Moreover, as we shall see in chapters 1 and 2 of this book, there are good evidentiary and theoretical reasons for expecting that terrorist attacks will result in heightened estimates of the terrorist threat posed by terrorism and in heightened receptivity to reactive measures. Examination of the history of the development of counterterror laws throws light on some of these issues.
First, it provides evidence of the degree to which counterterror measures are indeed introduced and passed in haste. Second, if legislation passed after lengthy deliberation tended to be no more repressive than legislation passed in haste in other jurisdictions, this would cast some doubt on the haste hypothesis insofar as it implies opportunism on the part of the proponents of the new laws.

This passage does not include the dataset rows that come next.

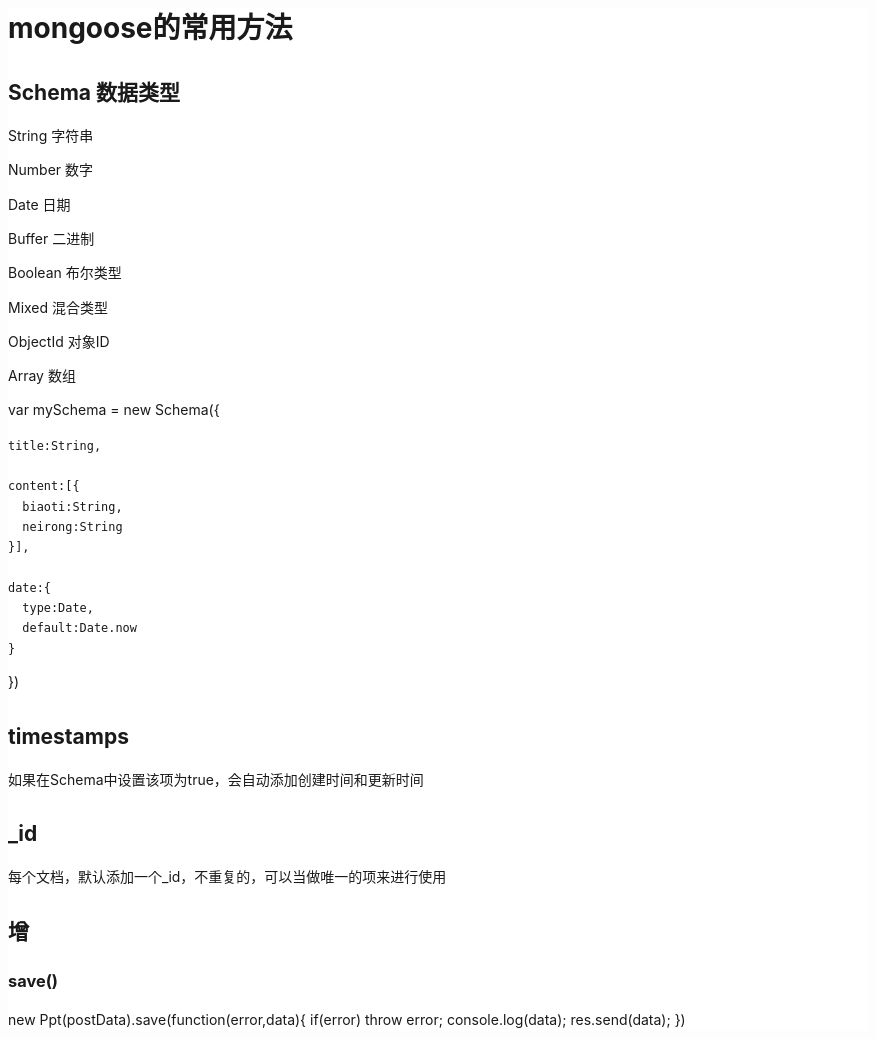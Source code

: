 # mongoose的常用方法

## Schema 数据类型

  String 字符串

  Number 数字

  Date  日期

  Buffer  二进制

  Boolean  布尔类型

  Mixed  混合类型

  ObjectId  对象ID

  Array  数组

  var mySchema = new Schema({

    title:String,

    content:[{
      biaoti:String,
      neirong:String
    }],

    date:{
      type:Date,
      default:Date.now
    }

  })

## timestamps

  如果在Schema中设置该项为true，会自动添加创建时间和更新时间

## _id

  每个文档，默认添加一个_id，不重复的，可以当做唯一的项来进行使用

## 增

### save()

  new Ppt(postData).save(function(error,data){
    if(error) throw error;
    console.log(data);
    res.send(data);
  })
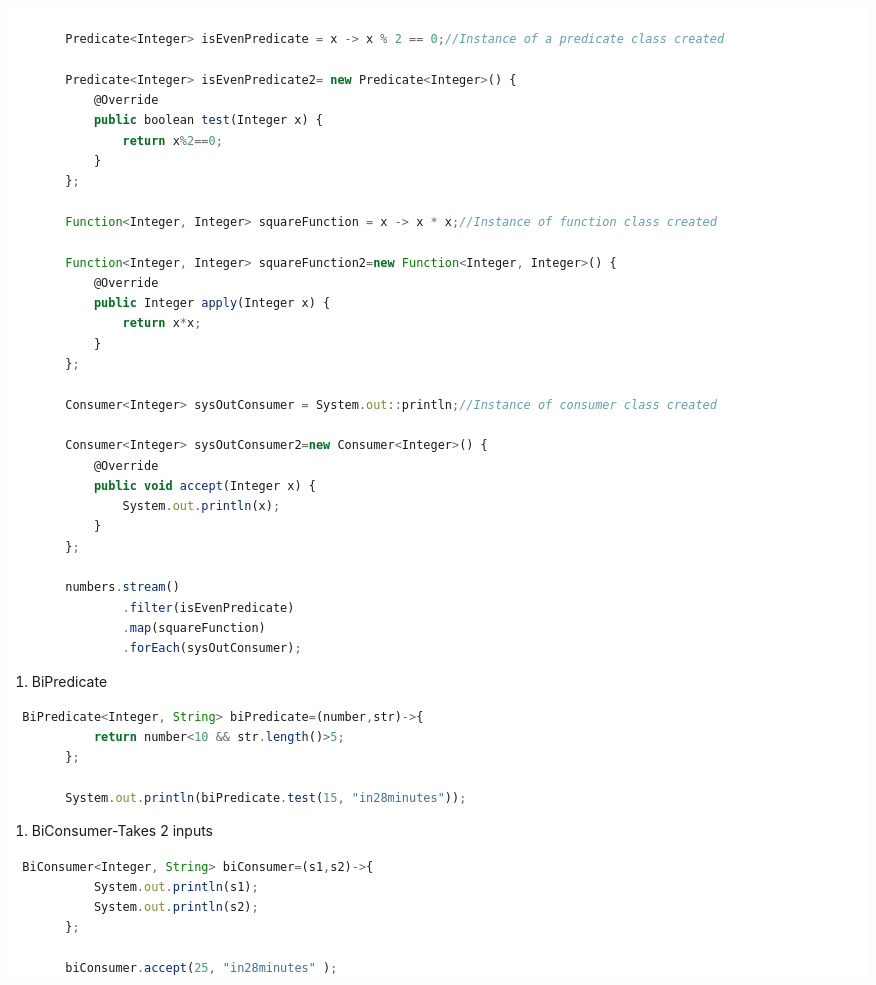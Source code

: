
 ```jsx

        Predicate<Integer> isEvenPredicate = x -> x % 2 == 0;//Instance of a predicate class created

        Predicate<Integer> isEvenPredicate2= new Predicate<Integer>() {
            @Override
            public boolean test(Integer x) {
                return x%2==0;
            }
        };

        Function<Integer, Integer> squareFunction = x -> x * x;//Instance of function class created

        Function<Integer, Integer> squareFunction2=new Function<Integer, Integer>() {
            @Override
            public Integer apply(Integer x) {
                return x*x;
            }
        };

        Consumer<Integer> sysOutConsumer = System.out::println;//Instance of consumer class created

        Consumer<Integer> sysOutConsumer2=new Consumer<Integer>() {
            @Override
            public void accept(Integer x) {
                System.out.println(x);
            }
        };

        numbers.stream()
                .filter(isEvenPredicate)
                .map(squareFunction)
                .forEach(sysOutConsumer);
```

1. BiPredicate

```jsx
  BiPredicate<Integer, String> biPredicate=(number,str)->{
            return number<10 && str.length()>5;
        };

        System.out.println(biPredicate.test(15, "in28minutes"));
```

1. BiConsumer-Takes 2 inputs

```jsx
  BiConsumer<Integer, String> biConsumer=(s1,s2)->{
            System.out.println(s1);
            System.out.println(s2);
        };

        biConsumer.accept(25, "in28minutes" );
```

Third, if measures introduced in haste were particularly likely to be subsequently repealed, this would tend to bear out the brief window of opportunity perspective.
For reasons given in chapter 2, the institutional hypothesis is plausible. It is also readily tested. If enthusiasm for stronger executive powers is greatest within the executive or, to be more precise, its muscular arms and least within the judiciary, executive proposals would tend to be watered down in the legislature, and it would be exceptional for the legislature to seek to amend legislation so as to confer powers on the executive additional to those it had sought.
Courts, however, would sometimes construe powers narrowly and would sometimes find that legislation fell foul of constitutionally protected rights. The political predispositions hypothesis is almost irresistible. We are accustomed to thinking in terms of goodies and baddies: left versus right; authoritarians versus liberals; Democrats versus Republicans; believers versus the damned.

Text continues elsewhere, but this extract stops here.